Aline Bastos Lomar Miguez


Nascida no Rio de Janeiro, advogada da Covac Sociedade de Advogados. Mestre em Direitos Humanos, Políticas Públicas e Cidadania (PPGD/UVA). Mestranda em Teoria e Filosofia do Direito pela Universidade do Estado do Rio de Janeiro (PPGD/UERJ), pós-graduada em Direito Civil-Constitucional (UERJ) e exerceu a docência no Centro Universitário Carioca. Integrante de grupo de pesquisa Pragmatismos (PPGD/UERJ) que articula concepções de Filosofia, Artes e Literatura, relacionando-as a debates políticos e jurídicos contemporâneos.



Com a proximidade do Dia da Mulher, intensificam-se as pautas urgentes para reflexão, conversa e partilha. Saúde mental, violência, autocobrança, equidade no trabalho, etarismo etc. Todas são questões profundas e importantes para a vida das mulheres. Há muito a dizer e a transformar.


Ainda assim, quando se procura um ponto de partida para tantas reflexões, talvez seja necessário dar alguns passos para trás e voltar o olhar para algo essencial: como anda a nossa autoestima? É dela que nasce a força para enfrentar as situações que, tantas vezes, diminuem nossa energia e potência de vida.


A autoestima pode ser compreendida de diferentes maneiras. Sem pretender limitar o conceito, pode-se dizer que ela é a confiança que alguém aprende a cultivar por si e dentro de si. É saber, no íntimo, que há recursos para enfrentar os desafios da vida e que se merece experimentar a alegria de existir. Ela nasce da crença na própria capacidade de pensar, aprender, escolher caminhos e reagir com firmeza diante do novo e do inesperado. É também aquela certeza tranquila de que se tem direito à realização e à felicidade e de que há ímpeto suficiente para buscá-las.


Da autoestima também nasce uma forma de liberdade: a de não viver permanentemente para agradar a todos. Isso não significa deixar de prestigiar as pessoas ao redor, mas reconhecer que a própria vontade e as próprias prioridades também merecem ocupar o lugar que lhes cabe.

A necessidade de aprovação pode se tornar uma força invisível e dominante. Muitas vezes ela se manifesta na pergunta que atravessa as nossas decisões: “o que vão pensar de mim?” Talvez seja hora de substituir essa pergunta por outra mais sincera: “o que realmente corresponde ao meu caminho?”

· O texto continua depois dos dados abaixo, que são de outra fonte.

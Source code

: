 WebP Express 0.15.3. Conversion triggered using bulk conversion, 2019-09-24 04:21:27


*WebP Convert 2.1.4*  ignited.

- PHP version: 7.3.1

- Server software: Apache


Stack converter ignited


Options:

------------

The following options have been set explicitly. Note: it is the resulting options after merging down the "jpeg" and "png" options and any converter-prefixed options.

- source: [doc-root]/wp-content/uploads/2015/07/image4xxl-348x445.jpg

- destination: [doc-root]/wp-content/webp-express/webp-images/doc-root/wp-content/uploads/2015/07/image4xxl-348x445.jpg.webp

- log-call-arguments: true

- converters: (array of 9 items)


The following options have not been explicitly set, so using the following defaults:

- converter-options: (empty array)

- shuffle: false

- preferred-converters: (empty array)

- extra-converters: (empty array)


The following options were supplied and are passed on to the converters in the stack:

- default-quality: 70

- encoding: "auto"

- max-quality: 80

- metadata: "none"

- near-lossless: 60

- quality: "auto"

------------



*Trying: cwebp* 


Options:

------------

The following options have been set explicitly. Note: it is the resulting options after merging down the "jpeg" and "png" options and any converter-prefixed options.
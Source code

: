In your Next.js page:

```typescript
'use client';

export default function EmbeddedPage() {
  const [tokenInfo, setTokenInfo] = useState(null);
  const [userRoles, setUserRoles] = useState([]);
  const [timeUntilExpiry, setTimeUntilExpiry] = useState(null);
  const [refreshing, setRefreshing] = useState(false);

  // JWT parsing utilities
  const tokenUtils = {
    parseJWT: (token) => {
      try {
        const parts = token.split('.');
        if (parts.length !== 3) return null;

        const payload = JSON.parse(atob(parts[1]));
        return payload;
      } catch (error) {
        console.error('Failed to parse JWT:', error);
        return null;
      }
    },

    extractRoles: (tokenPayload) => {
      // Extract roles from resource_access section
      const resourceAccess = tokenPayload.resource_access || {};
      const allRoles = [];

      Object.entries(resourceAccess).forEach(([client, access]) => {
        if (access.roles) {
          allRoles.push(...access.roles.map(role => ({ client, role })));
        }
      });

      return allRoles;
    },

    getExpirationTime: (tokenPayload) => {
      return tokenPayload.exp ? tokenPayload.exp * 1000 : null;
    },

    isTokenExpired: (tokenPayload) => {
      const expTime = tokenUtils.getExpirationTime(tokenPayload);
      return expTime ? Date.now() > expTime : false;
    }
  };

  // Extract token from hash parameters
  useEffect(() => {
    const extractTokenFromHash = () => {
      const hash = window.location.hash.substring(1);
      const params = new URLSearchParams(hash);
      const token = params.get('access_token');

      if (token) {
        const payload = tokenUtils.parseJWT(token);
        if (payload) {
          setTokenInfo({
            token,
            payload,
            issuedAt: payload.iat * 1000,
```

Quando a busca por pertencimento se torna excessiva e nos afasta de quem somos, surgem culpa, desgaste emocional e a tentativa de permanecer em lugares que já não fazem sentido. Ferir-se para continuar cabendo em espaços que já não nos acolhem produz apenas cansaço e enfraquecimento interior. 

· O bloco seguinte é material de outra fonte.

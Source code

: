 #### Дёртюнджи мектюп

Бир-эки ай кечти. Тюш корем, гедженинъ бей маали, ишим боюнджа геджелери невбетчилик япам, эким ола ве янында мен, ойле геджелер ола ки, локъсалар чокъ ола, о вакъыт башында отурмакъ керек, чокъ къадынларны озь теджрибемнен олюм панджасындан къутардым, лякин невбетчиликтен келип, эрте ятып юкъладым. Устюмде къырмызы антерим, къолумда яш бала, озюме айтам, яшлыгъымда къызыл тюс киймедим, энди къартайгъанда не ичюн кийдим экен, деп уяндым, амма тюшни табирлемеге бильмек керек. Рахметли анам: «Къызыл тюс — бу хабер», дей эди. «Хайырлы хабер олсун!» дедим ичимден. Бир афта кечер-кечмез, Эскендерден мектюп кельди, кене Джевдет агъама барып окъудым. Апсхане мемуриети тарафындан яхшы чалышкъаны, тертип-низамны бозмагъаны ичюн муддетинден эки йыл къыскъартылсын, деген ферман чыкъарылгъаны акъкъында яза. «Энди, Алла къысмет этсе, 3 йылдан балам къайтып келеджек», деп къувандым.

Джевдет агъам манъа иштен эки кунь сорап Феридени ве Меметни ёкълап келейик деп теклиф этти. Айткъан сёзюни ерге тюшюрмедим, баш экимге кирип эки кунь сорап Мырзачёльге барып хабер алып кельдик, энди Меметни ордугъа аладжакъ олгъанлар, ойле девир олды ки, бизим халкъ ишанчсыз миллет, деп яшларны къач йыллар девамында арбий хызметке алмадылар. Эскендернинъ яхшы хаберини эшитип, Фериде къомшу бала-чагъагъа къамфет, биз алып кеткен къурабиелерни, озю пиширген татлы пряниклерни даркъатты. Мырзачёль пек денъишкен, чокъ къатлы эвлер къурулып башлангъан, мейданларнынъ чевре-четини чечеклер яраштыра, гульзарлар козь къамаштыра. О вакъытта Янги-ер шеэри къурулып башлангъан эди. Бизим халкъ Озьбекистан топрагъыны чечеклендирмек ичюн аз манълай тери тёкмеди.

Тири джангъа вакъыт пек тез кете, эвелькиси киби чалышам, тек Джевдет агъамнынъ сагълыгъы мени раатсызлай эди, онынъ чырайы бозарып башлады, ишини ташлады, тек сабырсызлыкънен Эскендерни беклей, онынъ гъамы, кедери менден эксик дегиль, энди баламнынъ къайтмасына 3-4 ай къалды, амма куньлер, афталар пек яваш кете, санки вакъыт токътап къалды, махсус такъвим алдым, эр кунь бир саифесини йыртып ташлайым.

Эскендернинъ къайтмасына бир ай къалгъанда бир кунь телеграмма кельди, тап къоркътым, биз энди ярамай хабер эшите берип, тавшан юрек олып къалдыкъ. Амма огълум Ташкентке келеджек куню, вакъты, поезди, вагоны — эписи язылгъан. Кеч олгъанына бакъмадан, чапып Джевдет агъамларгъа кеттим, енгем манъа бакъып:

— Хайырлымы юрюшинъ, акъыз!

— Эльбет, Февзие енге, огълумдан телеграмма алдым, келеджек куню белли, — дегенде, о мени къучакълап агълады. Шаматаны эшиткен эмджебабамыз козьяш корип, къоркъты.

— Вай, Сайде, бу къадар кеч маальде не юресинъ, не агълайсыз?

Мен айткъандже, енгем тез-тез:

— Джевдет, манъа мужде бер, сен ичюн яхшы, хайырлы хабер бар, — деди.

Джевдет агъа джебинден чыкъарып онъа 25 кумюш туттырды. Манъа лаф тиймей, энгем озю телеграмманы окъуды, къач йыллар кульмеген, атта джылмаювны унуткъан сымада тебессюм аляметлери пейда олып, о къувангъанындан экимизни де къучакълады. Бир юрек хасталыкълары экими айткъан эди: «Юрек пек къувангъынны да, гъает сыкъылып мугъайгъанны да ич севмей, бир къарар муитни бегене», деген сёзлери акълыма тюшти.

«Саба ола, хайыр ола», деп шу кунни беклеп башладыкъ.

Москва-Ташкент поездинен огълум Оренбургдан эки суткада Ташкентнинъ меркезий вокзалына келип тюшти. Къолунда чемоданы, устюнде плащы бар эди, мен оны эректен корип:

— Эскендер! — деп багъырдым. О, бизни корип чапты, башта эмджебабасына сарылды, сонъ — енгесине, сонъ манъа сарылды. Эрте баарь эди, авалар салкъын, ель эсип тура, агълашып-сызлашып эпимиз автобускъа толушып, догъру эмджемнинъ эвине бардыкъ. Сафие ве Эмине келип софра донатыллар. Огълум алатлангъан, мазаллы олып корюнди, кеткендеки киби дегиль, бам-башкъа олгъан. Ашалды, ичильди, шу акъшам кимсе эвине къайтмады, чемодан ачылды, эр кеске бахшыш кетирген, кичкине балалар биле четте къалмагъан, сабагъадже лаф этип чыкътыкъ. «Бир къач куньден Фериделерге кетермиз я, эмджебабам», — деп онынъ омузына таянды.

Fortalecer a autoestima é, em grande parte, desenvolver uma segurança interna alinhada com aquilo que cada mulher sente como verdadeiro. Existe dentro de cada pessoa uma espécie de bússola. Ela está ali, indicando caminhos, ainda que muitas vezes seja abafada pelo medo, pelas expectativas externas ou pela pressa da vida. Escutá-la exige coragem, mas também traz direção.


Quando essa escuta acontece, algo começa a se reorganizar. As relações tornam-se mais honestas, as escolhas mais coerentes e a vida passa a caminhar com mais verdade. Aos poucos, aquilo que está ao redor também tende a se alinhar, porque quem está ancorado em seus valores e em seus desejos passa a ocupar o próprio lugar com mais convicção.


Às vezes é preciso mudar a rota e voltar-se para si mesma. Esse movimento é um gesto de reencontro. E há algo profundamente forte e libertador nisso!